EXERCISE BRIEF:
Scan the lines below for "working" and copy the matches.

INPUT DATA:
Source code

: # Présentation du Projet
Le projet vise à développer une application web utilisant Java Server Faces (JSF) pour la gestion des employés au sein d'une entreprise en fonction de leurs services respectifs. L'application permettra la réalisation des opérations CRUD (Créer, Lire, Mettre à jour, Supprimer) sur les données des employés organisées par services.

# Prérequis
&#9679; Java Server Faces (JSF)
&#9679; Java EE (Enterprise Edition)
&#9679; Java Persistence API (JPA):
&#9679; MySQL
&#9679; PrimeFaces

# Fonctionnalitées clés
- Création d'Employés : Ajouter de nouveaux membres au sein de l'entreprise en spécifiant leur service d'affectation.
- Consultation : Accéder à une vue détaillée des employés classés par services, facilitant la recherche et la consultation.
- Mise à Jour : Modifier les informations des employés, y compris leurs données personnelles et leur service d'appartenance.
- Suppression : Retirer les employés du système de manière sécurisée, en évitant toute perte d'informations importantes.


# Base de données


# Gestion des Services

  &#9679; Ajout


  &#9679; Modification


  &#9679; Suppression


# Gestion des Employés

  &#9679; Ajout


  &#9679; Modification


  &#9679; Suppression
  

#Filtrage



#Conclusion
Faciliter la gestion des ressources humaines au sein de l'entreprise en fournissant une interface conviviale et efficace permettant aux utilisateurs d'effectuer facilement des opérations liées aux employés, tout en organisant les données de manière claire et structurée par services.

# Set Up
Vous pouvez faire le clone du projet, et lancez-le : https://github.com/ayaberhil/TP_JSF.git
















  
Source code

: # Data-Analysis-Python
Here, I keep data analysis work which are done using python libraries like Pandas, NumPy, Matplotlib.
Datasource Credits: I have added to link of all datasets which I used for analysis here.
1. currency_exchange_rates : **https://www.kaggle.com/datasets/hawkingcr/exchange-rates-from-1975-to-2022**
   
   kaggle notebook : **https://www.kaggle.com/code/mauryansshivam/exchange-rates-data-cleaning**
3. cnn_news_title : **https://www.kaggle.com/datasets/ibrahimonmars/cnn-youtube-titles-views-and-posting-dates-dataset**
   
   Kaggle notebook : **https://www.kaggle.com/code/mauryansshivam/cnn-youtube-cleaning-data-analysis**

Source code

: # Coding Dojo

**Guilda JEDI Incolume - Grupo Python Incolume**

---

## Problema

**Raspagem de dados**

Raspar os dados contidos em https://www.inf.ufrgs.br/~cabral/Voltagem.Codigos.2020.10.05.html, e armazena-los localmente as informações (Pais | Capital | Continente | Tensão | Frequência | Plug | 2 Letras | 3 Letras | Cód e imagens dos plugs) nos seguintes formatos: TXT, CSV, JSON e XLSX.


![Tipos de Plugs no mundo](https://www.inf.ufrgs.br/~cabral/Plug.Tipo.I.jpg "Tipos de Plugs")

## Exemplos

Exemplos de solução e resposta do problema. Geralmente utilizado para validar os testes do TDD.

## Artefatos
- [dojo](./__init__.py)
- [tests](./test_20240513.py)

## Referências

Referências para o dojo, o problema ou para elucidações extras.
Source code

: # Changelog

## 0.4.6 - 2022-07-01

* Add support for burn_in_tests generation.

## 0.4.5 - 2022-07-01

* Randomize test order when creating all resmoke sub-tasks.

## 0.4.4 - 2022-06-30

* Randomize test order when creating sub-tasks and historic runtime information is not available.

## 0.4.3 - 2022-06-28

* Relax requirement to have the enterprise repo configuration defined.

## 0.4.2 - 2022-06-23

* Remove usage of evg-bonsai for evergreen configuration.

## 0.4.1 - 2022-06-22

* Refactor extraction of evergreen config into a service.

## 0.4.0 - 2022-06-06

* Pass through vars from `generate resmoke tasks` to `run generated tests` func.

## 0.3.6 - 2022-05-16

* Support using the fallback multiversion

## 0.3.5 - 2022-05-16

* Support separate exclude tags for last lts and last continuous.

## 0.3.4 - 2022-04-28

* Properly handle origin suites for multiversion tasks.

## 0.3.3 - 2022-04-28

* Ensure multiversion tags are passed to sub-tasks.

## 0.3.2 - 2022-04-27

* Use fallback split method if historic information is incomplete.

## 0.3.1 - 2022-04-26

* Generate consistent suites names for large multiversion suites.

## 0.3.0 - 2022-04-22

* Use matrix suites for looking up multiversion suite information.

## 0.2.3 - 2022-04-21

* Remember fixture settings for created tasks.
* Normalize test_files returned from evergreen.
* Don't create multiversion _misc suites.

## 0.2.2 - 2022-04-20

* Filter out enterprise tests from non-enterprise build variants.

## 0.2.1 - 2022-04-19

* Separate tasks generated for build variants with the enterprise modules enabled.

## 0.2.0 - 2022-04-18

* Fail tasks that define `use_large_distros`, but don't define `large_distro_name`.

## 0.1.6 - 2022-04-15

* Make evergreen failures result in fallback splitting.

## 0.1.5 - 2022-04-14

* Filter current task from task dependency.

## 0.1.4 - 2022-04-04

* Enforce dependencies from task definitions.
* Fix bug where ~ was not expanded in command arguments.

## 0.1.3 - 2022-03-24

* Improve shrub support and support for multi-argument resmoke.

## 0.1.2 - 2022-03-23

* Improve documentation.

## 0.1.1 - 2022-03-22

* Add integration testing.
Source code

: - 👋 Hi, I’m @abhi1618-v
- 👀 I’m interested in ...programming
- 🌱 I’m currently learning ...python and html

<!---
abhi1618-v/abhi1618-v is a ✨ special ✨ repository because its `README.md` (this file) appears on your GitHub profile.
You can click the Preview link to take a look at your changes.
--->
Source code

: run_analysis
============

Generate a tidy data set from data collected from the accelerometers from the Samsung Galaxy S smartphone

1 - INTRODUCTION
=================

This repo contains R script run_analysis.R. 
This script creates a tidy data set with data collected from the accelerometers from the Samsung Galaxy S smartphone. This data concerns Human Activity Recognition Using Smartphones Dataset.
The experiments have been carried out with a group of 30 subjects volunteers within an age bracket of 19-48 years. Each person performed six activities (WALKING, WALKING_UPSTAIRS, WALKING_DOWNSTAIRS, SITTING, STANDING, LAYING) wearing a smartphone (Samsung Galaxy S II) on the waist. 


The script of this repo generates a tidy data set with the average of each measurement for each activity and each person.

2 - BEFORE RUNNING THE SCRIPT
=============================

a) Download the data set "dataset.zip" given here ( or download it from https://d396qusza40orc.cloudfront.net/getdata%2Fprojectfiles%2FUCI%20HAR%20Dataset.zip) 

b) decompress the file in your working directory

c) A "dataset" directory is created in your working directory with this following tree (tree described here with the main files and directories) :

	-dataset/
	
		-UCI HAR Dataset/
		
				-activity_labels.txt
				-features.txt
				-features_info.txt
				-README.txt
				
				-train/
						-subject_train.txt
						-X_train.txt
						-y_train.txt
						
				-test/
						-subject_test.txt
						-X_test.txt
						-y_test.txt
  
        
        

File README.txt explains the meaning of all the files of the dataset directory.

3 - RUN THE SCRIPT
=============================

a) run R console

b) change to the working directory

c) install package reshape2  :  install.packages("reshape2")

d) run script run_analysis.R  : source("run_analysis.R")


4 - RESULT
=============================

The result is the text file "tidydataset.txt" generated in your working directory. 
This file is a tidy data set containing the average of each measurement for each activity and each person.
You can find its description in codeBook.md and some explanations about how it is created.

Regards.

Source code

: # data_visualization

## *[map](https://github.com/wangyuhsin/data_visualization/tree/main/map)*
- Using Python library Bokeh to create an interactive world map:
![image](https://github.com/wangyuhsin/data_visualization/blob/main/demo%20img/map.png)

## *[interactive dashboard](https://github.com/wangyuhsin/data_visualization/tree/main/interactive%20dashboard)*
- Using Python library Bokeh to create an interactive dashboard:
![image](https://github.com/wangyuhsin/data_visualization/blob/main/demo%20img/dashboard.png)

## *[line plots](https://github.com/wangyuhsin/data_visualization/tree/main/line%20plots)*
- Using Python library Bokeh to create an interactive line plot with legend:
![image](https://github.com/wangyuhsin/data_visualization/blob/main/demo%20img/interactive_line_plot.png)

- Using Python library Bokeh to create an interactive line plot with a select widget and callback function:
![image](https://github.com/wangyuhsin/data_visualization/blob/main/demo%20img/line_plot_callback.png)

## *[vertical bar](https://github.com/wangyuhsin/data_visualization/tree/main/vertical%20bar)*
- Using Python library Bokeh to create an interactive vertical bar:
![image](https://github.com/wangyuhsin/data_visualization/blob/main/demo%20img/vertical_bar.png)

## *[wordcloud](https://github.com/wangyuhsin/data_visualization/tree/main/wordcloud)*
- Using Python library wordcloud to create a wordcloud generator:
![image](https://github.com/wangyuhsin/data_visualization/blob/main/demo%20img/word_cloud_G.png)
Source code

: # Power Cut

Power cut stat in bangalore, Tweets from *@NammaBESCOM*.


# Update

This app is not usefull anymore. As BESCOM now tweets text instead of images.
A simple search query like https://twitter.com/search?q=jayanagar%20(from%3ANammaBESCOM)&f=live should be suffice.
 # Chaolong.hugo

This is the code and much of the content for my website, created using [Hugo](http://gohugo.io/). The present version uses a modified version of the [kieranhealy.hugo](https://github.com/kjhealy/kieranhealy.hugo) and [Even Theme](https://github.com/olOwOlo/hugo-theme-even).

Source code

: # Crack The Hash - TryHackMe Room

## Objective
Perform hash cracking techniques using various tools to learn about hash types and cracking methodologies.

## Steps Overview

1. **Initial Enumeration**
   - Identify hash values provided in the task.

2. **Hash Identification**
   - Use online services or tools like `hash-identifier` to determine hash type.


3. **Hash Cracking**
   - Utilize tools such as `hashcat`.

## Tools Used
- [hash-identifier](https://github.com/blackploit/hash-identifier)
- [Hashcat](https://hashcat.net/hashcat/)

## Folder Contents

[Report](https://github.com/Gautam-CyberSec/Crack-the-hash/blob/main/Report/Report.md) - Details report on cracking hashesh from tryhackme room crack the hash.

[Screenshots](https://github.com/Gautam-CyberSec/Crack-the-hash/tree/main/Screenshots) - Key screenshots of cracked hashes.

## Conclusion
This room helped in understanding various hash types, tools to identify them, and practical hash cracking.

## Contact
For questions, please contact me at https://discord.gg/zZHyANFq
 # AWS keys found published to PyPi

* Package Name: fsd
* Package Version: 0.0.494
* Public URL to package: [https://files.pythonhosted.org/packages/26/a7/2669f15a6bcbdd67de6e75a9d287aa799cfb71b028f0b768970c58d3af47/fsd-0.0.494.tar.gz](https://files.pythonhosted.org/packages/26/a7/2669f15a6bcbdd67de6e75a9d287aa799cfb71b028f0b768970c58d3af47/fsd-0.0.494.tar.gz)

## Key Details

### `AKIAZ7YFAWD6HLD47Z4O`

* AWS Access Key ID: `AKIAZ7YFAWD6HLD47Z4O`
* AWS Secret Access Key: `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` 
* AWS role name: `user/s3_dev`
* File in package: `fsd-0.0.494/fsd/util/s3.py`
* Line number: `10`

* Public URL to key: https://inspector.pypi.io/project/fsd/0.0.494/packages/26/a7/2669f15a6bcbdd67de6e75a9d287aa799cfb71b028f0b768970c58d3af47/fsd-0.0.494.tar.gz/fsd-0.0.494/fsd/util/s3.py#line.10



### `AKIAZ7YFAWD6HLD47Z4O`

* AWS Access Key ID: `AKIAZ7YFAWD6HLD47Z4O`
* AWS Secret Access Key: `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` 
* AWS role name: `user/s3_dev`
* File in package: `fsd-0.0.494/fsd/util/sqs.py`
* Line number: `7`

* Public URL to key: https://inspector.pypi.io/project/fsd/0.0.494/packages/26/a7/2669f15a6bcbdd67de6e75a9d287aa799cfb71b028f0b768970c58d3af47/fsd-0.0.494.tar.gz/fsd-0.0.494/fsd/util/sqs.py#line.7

EXPECTED OUTPUT:
b) decompress the file in your working directory
c) A "dataset" directory is created in your working directory with this following tree (tree described here with the main files and directories) :
b) change to the working directory
The result is the text file "tidydataset.txt" generated in your working directory. 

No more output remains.